Year one of the Community Meat/Local Protein Initiative will encompass both research and implementation of the program on a trial basis. HAFP has already received a donation of five yearling steers to begin this project from the Craftsbury Neighbor to Neighbor committee. The farmers at Wandering Brook Farm and Wild Branch Valley Farm have agreed to raise these steers during this trial year. Needed research will involve an assessment of the agricultural resources currently available, prices for beef cattle at different life stages, slaughter and processing availability, and capacity of farms and processors to offer discounts and in-kind donations to the program.
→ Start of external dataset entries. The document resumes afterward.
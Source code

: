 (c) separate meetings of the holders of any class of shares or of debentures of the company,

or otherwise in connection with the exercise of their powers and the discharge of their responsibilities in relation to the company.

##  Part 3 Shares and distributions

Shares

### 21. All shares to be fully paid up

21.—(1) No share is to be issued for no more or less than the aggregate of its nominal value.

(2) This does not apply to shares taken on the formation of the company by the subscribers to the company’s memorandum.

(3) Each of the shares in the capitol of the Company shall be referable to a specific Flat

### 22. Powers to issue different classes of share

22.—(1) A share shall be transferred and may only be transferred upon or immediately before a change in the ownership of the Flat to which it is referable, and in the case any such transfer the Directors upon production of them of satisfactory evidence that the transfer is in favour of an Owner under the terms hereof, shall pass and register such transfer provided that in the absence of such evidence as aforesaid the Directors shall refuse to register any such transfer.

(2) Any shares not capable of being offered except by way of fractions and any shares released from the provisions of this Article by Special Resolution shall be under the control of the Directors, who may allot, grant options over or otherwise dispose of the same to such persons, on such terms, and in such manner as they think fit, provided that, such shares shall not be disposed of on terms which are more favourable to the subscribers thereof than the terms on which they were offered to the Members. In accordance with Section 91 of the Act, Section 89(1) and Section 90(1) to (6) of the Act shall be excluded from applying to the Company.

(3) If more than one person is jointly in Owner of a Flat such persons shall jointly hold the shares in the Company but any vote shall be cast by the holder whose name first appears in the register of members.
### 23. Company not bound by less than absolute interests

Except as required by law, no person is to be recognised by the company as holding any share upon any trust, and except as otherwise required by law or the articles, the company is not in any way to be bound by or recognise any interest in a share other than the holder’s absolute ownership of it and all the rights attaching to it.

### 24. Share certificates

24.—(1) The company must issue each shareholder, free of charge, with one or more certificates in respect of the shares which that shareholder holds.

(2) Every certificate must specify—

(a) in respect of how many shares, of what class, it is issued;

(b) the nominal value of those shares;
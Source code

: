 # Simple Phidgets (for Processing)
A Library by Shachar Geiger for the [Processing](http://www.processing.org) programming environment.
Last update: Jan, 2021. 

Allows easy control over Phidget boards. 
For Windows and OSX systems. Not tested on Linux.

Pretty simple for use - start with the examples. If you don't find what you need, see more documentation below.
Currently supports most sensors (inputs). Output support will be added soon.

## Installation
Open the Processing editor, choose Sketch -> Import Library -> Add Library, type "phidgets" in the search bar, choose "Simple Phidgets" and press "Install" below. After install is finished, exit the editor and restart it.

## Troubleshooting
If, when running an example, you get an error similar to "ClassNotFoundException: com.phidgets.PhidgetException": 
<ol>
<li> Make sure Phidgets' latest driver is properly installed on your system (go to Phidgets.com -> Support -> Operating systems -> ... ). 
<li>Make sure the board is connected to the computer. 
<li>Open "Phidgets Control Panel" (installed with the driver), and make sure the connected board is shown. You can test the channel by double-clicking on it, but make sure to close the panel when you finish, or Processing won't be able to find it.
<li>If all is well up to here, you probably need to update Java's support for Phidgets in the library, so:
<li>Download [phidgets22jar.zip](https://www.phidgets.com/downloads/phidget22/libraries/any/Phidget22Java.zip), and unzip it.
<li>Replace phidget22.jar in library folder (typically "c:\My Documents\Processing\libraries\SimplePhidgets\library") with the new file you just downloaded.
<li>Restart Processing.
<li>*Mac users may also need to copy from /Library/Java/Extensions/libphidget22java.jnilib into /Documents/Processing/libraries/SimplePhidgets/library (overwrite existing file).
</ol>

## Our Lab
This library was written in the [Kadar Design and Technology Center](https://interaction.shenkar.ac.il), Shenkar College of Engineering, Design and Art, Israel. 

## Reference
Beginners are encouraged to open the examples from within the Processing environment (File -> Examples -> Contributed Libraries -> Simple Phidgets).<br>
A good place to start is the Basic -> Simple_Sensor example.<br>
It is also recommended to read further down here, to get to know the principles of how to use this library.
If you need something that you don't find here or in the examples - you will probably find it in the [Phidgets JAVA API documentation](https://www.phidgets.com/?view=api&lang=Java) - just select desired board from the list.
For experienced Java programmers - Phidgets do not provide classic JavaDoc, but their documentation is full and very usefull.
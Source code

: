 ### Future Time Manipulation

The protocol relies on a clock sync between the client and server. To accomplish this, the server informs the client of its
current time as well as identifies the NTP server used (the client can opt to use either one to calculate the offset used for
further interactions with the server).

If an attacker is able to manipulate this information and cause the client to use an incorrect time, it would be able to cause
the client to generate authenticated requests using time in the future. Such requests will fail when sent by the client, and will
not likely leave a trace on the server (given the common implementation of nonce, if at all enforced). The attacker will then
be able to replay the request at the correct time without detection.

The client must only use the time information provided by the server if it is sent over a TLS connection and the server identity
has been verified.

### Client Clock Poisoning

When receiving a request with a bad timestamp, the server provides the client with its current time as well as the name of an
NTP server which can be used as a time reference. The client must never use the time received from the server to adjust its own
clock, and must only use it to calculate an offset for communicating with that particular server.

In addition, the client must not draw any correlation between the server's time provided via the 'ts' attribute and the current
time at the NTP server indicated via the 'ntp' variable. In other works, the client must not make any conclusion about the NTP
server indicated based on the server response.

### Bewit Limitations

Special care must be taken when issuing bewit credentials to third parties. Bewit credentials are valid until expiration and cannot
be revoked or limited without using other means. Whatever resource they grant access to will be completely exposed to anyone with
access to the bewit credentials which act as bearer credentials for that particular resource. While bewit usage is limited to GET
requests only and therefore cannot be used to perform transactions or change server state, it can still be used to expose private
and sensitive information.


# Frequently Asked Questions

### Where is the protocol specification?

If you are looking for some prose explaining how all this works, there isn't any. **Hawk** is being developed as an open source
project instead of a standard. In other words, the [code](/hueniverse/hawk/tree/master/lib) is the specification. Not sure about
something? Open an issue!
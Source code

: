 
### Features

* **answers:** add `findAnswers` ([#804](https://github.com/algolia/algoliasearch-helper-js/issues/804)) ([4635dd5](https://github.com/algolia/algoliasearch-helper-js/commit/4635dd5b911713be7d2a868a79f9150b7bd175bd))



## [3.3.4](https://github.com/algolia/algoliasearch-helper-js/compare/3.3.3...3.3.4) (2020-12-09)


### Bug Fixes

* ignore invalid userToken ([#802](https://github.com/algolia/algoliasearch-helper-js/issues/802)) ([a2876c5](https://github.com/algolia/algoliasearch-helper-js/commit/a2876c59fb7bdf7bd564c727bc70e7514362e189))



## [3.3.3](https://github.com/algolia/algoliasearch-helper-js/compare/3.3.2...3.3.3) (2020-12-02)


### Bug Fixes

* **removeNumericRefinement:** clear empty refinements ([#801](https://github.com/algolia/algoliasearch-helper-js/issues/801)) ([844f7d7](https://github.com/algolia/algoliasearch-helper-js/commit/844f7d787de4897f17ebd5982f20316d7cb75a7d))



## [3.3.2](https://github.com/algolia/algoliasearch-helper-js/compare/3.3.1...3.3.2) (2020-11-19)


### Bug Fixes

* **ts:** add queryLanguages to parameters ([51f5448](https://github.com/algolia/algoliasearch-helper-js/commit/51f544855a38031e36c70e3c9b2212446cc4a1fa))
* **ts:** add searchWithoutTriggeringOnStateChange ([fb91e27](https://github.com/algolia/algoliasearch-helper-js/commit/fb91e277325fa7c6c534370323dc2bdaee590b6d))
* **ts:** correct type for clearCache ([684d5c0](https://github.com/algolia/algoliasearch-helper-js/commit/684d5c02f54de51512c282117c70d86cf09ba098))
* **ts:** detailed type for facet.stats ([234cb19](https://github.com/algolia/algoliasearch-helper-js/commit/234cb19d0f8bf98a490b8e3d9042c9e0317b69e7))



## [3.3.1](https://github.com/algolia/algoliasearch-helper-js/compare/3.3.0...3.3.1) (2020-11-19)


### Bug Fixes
Outreach to community members, specifically homesteaders, small farmers, and those raising dairy and beef cattle, will help HAFP assess interest in participating in the raising of cattle for HAFP’s three pantry sites as part of that individual’s or farm’s community service goals. All research, conducted through surveys and interviews, will inform the best strategies for moving forward and will identify roadblocks that may need to be addressed. Our Co-op Seedling Grant will help support the following work:
- Working with and supporting the efforts of Wandering Brook Farm and Wild Branch Valley Farm as they raise our first 5 steers to maturity (ongoing till fall 2024)
- Survey development (March 2024)
- Survey of local dairy and meat producers (April-July 2024)
- Survey of area slaughter and meat processors (April-July 2024)
- Explore areas of cost savings within the cycle of acquisition, raising, slaughter and processing. We anticipate these savings will come from in-kind donations of cattle, time or services, reduced charges, or monetary contributions. (ongoing throughout grant period)
- Outreach to individuals, homesteads, small farms, and dairy and beef operations about participation in raising a beef cow for the pantry. (September-December 2024)
- Organizing for the slaughter and processing of the cattle as they become mature (fall-winter 2024)
This program will require extensive relationship-building and collaboration between area farms, homesteaders, meat processors, community members, and the Hardwick Area Food Pantry. HAFP hopes to partner with Sterling College food system students to help with surveys, interviews, and information gathering. There is a strong tradition of neighbors helping neighbors in the NEK, and it is this resource that will help HAFP create a system to sustainably provide high-quality meat for their three pantry sites.
Although the Hardwick Area Food Pantry (HAFP) has benefited from prior grants to buy local food, and chooses to support local farms when able, this project aims to produce local meat at the lowest price per pound possible to fill the gap. HAFP sees the importance of buying locally, to both strengthen our local agricultural economy, and to provide the most vibrant, high-quality food for visitors to food pantry sites. They are committed to supporting local farms with our purchasing power and to paying farmers the full market value that they deserve. But a gap exists between what is budgeted, what is received in grants and the cost to sustain the supply of high-quality meat at our three sites. Once our local foods grants are spent, HAFP must fall back on low-cost meat options. Often those products, although considered “safe”, leave both volunteers and recipients feeling uncomfortable. Issues of food quality undermine HAFP’s mission to offer a respectful service to their neighbors. Growing beef specifically for the pantry allows HAFP to move toward a goal of sourcing all meat locally.